Shortly before the ceremony, opposition leader and Miranda State Gov. Henrique Capriles told reporters in Caracas that the ceremony was "an abuse of power."
"To be president, the people have to elect you," he said. "The constitution is very clear."
Capriles said Maduro would have to first register as a candidate and then campaign. "That's what the constitution says," he said. "It's all here."
Then, addressing Maduro as if he were there, he said, "Nicolas, they didn't elect you. The people didn't vote for you, boy."
He continued, "We are not going to permit that the sorrow that the people feel be an excuse for the abuse of power, for constitutional fraud."
He called the ceremony "an illegitimate swearing-in" and blasted a high court decision declaring it legal.
"Gentlemen of the Supreme Court, you do not decide who is and who is not president," he said. "The people decide ... The vice president takes charge, but not as interim president."
Asked whether he planned to run for president, Capriles demurred. "We will talk again," he said.

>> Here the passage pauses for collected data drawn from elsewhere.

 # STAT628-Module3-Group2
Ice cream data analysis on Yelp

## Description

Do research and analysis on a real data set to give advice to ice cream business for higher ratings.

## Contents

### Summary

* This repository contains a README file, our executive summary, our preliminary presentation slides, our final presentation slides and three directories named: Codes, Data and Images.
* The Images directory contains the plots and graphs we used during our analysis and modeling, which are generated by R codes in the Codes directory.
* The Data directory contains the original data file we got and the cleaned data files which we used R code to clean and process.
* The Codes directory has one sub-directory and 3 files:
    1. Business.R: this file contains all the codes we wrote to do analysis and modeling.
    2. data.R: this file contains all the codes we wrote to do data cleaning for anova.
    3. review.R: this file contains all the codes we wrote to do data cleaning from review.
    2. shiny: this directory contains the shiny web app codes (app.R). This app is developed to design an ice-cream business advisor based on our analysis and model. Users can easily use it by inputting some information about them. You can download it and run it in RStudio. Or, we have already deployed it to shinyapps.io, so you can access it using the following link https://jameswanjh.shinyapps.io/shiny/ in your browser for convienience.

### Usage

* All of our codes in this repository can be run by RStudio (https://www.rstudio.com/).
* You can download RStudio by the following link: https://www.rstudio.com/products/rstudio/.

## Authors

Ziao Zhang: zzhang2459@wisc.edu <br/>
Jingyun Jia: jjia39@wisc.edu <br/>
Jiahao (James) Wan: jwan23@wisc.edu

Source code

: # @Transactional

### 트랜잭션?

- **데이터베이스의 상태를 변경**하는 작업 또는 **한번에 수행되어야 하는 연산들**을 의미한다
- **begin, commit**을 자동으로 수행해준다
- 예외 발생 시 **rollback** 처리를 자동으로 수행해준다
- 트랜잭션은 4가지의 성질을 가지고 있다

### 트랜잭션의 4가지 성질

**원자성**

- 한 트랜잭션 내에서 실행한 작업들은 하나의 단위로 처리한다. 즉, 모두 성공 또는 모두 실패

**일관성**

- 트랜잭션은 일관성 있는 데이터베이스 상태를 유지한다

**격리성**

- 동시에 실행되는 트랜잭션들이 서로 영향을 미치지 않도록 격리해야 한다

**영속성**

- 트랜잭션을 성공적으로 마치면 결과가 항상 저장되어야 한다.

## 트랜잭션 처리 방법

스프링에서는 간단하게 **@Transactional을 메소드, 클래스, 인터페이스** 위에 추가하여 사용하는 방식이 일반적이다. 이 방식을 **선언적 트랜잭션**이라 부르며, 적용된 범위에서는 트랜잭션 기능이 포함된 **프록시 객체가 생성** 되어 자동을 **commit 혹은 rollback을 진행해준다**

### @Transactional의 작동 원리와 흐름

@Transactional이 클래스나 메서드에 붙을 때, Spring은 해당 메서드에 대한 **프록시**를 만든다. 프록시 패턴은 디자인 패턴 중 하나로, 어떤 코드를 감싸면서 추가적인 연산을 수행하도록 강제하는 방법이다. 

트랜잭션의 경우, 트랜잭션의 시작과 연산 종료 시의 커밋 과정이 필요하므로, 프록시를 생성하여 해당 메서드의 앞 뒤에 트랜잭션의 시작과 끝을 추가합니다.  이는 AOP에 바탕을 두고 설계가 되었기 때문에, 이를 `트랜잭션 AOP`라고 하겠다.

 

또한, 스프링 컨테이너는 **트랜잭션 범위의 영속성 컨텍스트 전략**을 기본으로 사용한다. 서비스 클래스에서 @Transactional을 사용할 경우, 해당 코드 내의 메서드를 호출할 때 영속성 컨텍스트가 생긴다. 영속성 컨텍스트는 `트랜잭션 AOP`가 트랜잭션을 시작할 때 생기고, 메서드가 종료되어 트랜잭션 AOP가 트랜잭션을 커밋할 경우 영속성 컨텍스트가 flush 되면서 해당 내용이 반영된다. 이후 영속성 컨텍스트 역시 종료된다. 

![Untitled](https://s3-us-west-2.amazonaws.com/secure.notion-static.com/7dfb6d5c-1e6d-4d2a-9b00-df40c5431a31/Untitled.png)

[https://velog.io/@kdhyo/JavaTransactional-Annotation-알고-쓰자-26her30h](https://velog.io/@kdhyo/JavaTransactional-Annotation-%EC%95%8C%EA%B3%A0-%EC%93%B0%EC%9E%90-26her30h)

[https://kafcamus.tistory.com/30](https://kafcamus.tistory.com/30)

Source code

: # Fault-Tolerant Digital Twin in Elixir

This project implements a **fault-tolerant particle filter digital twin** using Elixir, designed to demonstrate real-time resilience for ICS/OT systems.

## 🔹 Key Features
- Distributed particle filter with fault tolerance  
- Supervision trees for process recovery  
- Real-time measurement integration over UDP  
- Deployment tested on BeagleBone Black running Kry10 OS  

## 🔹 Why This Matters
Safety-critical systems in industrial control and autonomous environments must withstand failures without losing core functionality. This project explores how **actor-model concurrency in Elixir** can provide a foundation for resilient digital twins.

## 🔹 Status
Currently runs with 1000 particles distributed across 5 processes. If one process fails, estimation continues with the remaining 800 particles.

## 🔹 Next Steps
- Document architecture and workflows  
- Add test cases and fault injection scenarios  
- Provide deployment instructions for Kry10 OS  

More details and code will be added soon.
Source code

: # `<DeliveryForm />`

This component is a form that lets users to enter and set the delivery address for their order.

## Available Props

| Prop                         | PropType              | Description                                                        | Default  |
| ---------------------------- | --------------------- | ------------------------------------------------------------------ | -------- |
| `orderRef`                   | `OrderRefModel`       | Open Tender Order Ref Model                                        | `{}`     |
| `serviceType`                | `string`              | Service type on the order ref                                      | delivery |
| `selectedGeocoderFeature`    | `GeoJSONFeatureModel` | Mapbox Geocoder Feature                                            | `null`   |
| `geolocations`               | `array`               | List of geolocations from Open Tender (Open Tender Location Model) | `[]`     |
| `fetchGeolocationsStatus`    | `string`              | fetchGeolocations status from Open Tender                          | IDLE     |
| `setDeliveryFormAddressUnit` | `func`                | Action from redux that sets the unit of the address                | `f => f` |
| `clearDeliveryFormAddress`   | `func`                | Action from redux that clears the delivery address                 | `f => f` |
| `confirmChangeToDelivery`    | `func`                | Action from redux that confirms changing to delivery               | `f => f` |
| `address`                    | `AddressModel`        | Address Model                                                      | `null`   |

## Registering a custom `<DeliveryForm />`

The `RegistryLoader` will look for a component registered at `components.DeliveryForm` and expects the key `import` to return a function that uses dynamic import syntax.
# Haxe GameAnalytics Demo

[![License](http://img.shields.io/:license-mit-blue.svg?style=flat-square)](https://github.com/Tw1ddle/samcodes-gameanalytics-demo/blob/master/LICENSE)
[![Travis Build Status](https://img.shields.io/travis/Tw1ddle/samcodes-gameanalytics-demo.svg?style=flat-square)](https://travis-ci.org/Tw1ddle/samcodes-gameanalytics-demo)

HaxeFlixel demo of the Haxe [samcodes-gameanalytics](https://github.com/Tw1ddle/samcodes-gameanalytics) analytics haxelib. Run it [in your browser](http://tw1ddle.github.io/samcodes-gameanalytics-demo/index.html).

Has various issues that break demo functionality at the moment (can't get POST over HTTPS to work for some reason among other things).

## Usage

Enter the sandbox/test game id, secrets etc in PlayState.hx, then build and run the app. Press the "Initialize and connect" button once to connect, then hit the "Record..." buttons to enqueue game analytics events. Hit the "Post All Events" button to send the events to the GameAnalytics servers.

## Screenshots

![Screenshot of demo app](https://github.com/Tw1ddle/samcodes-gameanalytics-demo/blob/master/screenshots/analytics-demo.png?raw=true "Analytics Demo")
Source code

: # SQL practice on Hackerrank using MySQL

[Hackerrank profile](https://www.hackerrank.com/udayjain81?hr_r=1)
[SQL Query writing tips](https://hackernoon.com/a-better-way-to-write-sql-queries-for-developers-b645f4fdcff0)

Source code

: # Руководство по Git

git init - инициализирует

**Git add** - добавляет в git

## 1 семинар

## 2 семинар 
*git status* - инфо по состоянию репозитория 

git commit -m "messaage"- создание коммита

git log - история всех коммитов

The opposition was arguing that Maduro should have served both as interim president, without being sworn in, and vice president, said Jennifer McCoy, director of the Americas Program at the Carter Center and professor of political science at Georgia State University. "But now that he's named a vice president and has the presidential flag, we'll have to see what they do about participating in the election," she said.
"A constitution cannot specify every single scenario that could occur," she continued. "That's part of the problem."